→ **The problem**
Reproduce, from the lines below, exactly the stretch that begins at the line containing "A high-fidelity, interactive" and ends at the line containing "screens and states.", both included.

→ **Recorded data**

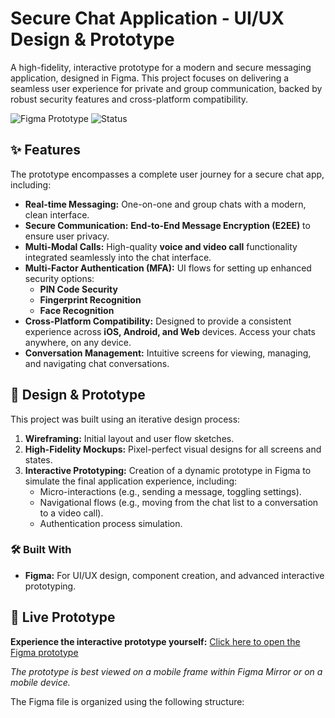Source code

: # Secure Chat Application - UI/UX Design & Prototype

A high-fidelity, interactive prototype for a modern and secure messaging application, designed in Figma. This project focuses on delivering a seamless user experience for private and group communication, backed by robust security features and cross-platform compatibility.

![Figma Prototype](https://img.shields.io/badge/Prototype-Figma-FF6B8B?style=for-the-badge&logo=figma&logoColor=white)
![Status](https://img.shields.io/badge/Status-Complete-green?style=for-the-badge)

## ✨ Features

The prototype encompasses a complete user journey for a secure chat app, including:

*   **Real-time Messaging:** One-on-one and group chats with a modern, clean interface.
*   **Secure Communication:** **End-to-End Message Encryption (E2EE)** to ensure user privacy.
*   **Multi-Modal Calls:** High-quality **voice and video call** functionality integrated seamlessly into the chat interface.
*   **Multi-Factor Authentication (MFA):** UI flows for setting up enhanced security options:
    *   **PIN Code Security**
    *   **Fingerprint Recognition**
    *   **Face Recognition**
*   **Cross-Platform Compatibility:** Designed to provide a consistent experience across **iOS, Android, and Web** devices. Access your chats anywhere, on any device.
*   **Conversation Management:** Intuitive screens for viewing, managing, and navigating chat conversations.

## 🎨 Design & Prototype

This project was built using an iterative design process:
1.  **Wireframing:** Initial layout and user flow sketches.
2.  **High-Fidelity Mockups:** Pixel-perfect visual designs for all screens and states.
3.  **Interactive Prototyping:** Creation of a dynamic prototype in Figma to simulate the final application experience, including:
    *   Micro-interactions (e.g., sending a message, toggling settings).
    *   Navigational flows (e.g., moving from the chat list to a conversation to a video call).
    *   Authentication process simulation.

### 🛠️ Built With

*   **Figma:** For UI/UX design, component creation, and advanced interactive prototyping.


## 🔗 Live Prototype

**Experience the interactive prototype yourself:**
[Click here to open the Figma prototype]([https://www.figma.com/design/DNpbHnHnXnEqG12FMzS7dj/Food-Delivery-App-UI?node-id=0-1&t=jpajz9Dcg7zdGJ4H-1])

*The prototype is best viewed on a mobile frame within Figma Mirror or on a mobile device.*


The Figma file is organized using the following structure:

→ **Answer space**
A high-fidelity, interactive prototype for a modern and secure messaging application, designed in Figma. This project focuses on delivering a seamless user experience for private and group communication, backed by robust security features and cross-platform compatibility.

![Figma Prototype](https://img.shields.io/badge/Prototype-Figma-FF6B8B?style=for-the-badge&logo=figma&logoColor=white)
![Status](https://img.shields.io/badge/Status-Complete-green?style=for-the-badge)

## ✨ Features

The prototype encompasses a complete user journey for a secure chat app, including:

*   **Real-time Messaging:** One-on-one and group chats with a modern, clean interface.
*   **Secure Communication:** **End-to-End Message Encryption (E2EE)** to ensure user privacy.
*   **Multi-Modal Calls:** High-quality **voice and video call** functionality integrated seamlessly into the chat interface.
*   **Multi-Factor Authentication (MFA):** UI flows for setting up enhanced security options:
    *   **PIN Code Security**
    *   **Fingerprint Recognition**
    *   **Face Recognition**
*   **Cross-Platform Compatibility:** Designed to provide a consistent experience across **iOS, Android, and Web** devices. Access your chats anywhere, on any device.
*   **Conversation Management:** Intuitive screens for viewing, managing, and navigating chat conversations.

## 🎨 Design & Prototype

This project was built using an iterative design process:
1.  **Wireframing:** Initial layout and user flow sketches.
2.  **High-Fidelity Mockups:** Pixel-perfect visual designs for all screens and states.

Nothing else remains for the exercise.